Whether consciously or sub-consciously, from the time we are born, we are programmed to be fearful .  And not only fearful, but subjected by society, meaning by men, to restrictions of what they deem as permissible.  We hear repeatedly what a “woman’s job” is supposed to be.  And behind that restrictive behavior lies fear. Fear that we might cross the line and put ourselves in jeopardy some way, whether physical, emotional, or financial.

As a child, we are constantly warned to be careful.  Small words of warning that corral us into that tiny box that says we have to watch out and beware.  From the beginning of it all, we are separated into “what boys do” and “what girls do”.  Even the color of clothing has been gender restricted.  It’s a subliminal message that tells us from the time we’re little, there are things that only “boys” can do.  I call BS.

As we grow into our adolescent and teenage years, the fear mongering turns more to social interactions.  We have to be concerned about our safety when we date, when we go out in public, when we are alone.  The danger is real and we know it, so fear of the unknown is always somewhere in the back of our minds.  Anxiety is commonplace with women because we live in a world that poses higher safety risks.  We are viewed as sexual objects and often are the recipients of unwanted sexualized encounters.  It’s no wonder we have a higher rate of anxiety.  Fear of violence is part of our existence and leaves us always on the alert…and fearful.

The hypocrisy of it all galls me to no end.  There is such a double standard.  Men want us to be virginal but a vixen in the bedroom.  Yet, sexual experience is something our male counterparts strive to achieve.  It’s a badge of honor, confirming I’m a “real man”.  Yet a woman who enjoys sexual freedom is labeled a “slut” and “used”.  The arrogance of this hypocrisy is disgusting and this all goes back to body autonomy.  There should never be a question as to what or how or when you do anything with your own body.  And what experience you may have regarding sex, has nothing to do with whether or not you’re a good person and deserving of love.

I don’t know how many times I’ve hear the notion that women need to be intelligent but not so smart as to make the man in her life feel “less than”.  What BS!  Any man who needs his ego stroked like that isn’t a real man and not worthy of your attention.  In fact, you should run away as fast as you can!  Without doubt, we are fed this load of crap to keep us subservient.  It’s always about being subservient.  Be less than…be obedient, provide for his every need with no concern about your own needs.  It’s all a load of horse manure and more and more women are realizing just that.  We desire loving relationships, not to be anyone’s mommy or servant. 

We live in a world full of hidden dangers.  Could be that co-worker who’s jealous that you got the promotion instead of him.  Could be the new boyfriend or husband who has control issues.  Could be some random stranger following you down the street.  This fear is real and can’t be dismissed.  That’s why we need to be smarter about our choices.  Keep in mind, being cute or sexy is worth a glance, but is it a valid reason to pursue a relationship?  Look for something deeper.  Watch for the guy who supports every dream you have and isn’t threatened by any accomplishment you achieve.  Watch for the guy that doesn’t need to be told the trash needs to go out because he’s a responsible human being and can see it needs to go out, so he does it before you utter a single word.
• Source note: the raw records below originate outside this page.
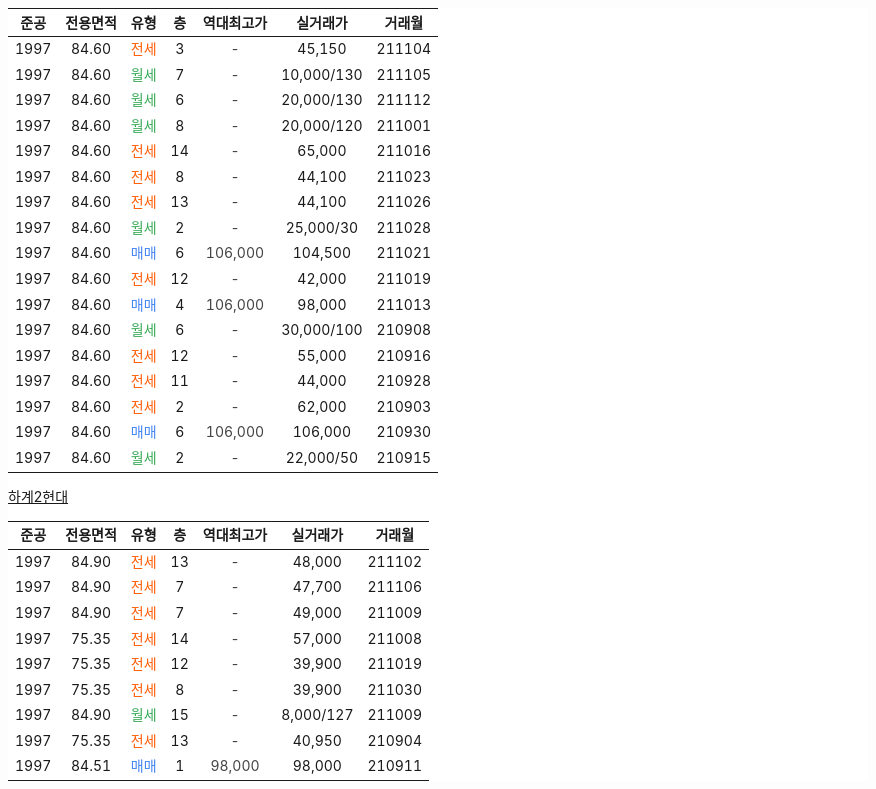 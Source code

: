 |준공|전용면적|유형|층|역대최고가|실거래가|거래월|
|:---:|:---:|:---:|:---:|:---:|:---:|:---:|
|1997|84.60|<span style="color:#ff5a00">전세</span>|3|<span style="color:#444444">-</span>|45,150|211104|
|1997|84.60|<span style="color:#34a853">월세</span>|7|<span style="color:#444444">-</span>|10,000/130|211105|
|1997|84.60|<span style="color:#34a853">월세</span>|6|<span style="color:#444444">-</span>|20,000/130|211112|
|1997|84.60|<span style="color:#34a853">월세</span>|8|<span style="color:#444444">-</span>|20,000/120|211001|
|1997|84.60|<span style="color:#ff5a00">전세</span>|14|<span style="color:#444444">-</span>|65,000|211016|
|1997|84.60|<span style="color:#ff5a00">전세</span>|8|<span style="color:#444444">-</span>|44,100|211023|
|1997|84.60|<span style="color:#ff5a00">전세</span>|13|<span style="color:#444444">-</span>|44,100|211026|
|1997|84.60|<span style="color:#34a853">월세</span>|2|<span style="color:#444444">-</span>|25,000/30|211028|
|1997|84.60|<span style="color:#4285f3">매매</span>|6|<span style="color:#444444">106,000</span>|104,500|211021|
|1997|84.60|<span style="color:#ff5a00">전세</span>|12|<span style="color:#444444">-</span>|42,000|211019|
|1997|84.60|<span style="color:#4285f3">매매</span>|4|<span style="color:#444444">106,000</span>|98,000|211013|
|1997|84.60|<span style="color:#34a853">월세</span>|6|<span style="color:#444444">-</span>|30,000/100|210908|
|1997|84.60|<span style="color:#ff5a00">전세</span>|12|<span style="color:#444444">-</span>|55,000|210916|
|1997|84.60|<span style="color:#ff5a00">전세</span>|11|<span style="color:#444444">-</span>|44,000|210928|
|1997|84.60|<span style="color:#ff5a00">전세</span>|2|<span style="color:#444444">-</span>|62,000|210903|
|1997|84.60|<span style="color:#4285f3">매매</span>|6|<span style="color:#444444">106,000</span>|106,000|210930|
|1997|84.60|<span style="color:#34a853">월세</span>|2|<span style="color:#444444">-</span>|22,000/50|210915|


<script async src="//pagead2.googlesyndication.com/pagead/js/adsbygoogle.js"></script>

<ins class="adsbygoogle"
     style="display:block"
     data-ad-client="ca-pub-2446590836940007"
     data-ad-slot="1659523306"
     data-ad-format="auto"
     data-full-width-responsive="true"></ins>
<script>
(adsbygoogle = window.adsbygoogle || []).push({});
</script>


[하계2현대](https://search.naver.com/search.naver?query=%EC%84%9C%EC%9A%B8%ED%8A%B9%EB%B3%84%EC%8B%9C+%EB%85%B8%EC%9B%90%EA%B5%AC+%ED%95%98%EA%B3%84%EB%8F%99+%ED%95%98%EA%B3%842%ED%98%84%EB%8C%80)

|준공|전용면적|유형|층|역대최고가|실거래가|거래월|
|:---:|:---:|:---:|:---:|:---:|:---:|:---:|
|1997|84.90|<span style="color:#ff5a00">전세</span>|13|<span style="color:#444444">-</span>|48,000|211102|
|1997|84.90|<span style="color:#ff5a00">전세</span>|7|<span style="color:#444444">-</span>|47,700|211106|
|1997|84.90|<span style="color:#ff5a00">전세</span>|7|<span style="color:#444444">-</span>|49,000|211009|
|1997|75.35|<span style="color:#ff5a00">전세</span>|14|<span style="color:#444444">-</span>|57,000|211008|
|1997|75.35|<span style="color:#ff5a00">전세</span>|12|<span style="color:#444444">-</span>|39,900|211019|
|1997|75.35|<span style="color:#ff5a00">전세</span>|8|<span style="color:#444444">-</span>|39,900|211030|
|1997|84.90|<span style="color:#34a853">월세</span>|15|<span style="color:#444444">-</span>|8,000/127|211009|
|1997|75.35|<span style="color:#ff5a00">전세</span>|13|<span style="color:#444444">-</span>|40,950|210904|
|1997|84.51|<span style="color:#4285f3">매매</span>|1|<span style="color:#444444">98,000</span>|98,000|210911|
He might not be the cutest or sexiest, but he’s the one that will fill your life with joy.

We can’t get rid of all the fear, but we can minimize a good part of it by making better choices in the people we let into our lives.  Don’t be so thirsty that you accept anyone that comes along. Take your time.  Make better choices.  Look beyond the physical. Being single is much better than being with the wrong person.  Put yourself first and find people who fill you up instead of drain all your joy.  I wish I’d known all this when I was a younger woman.  I sure would’ve save myself a lot of heartache and not wasted time on any guy not worth my time.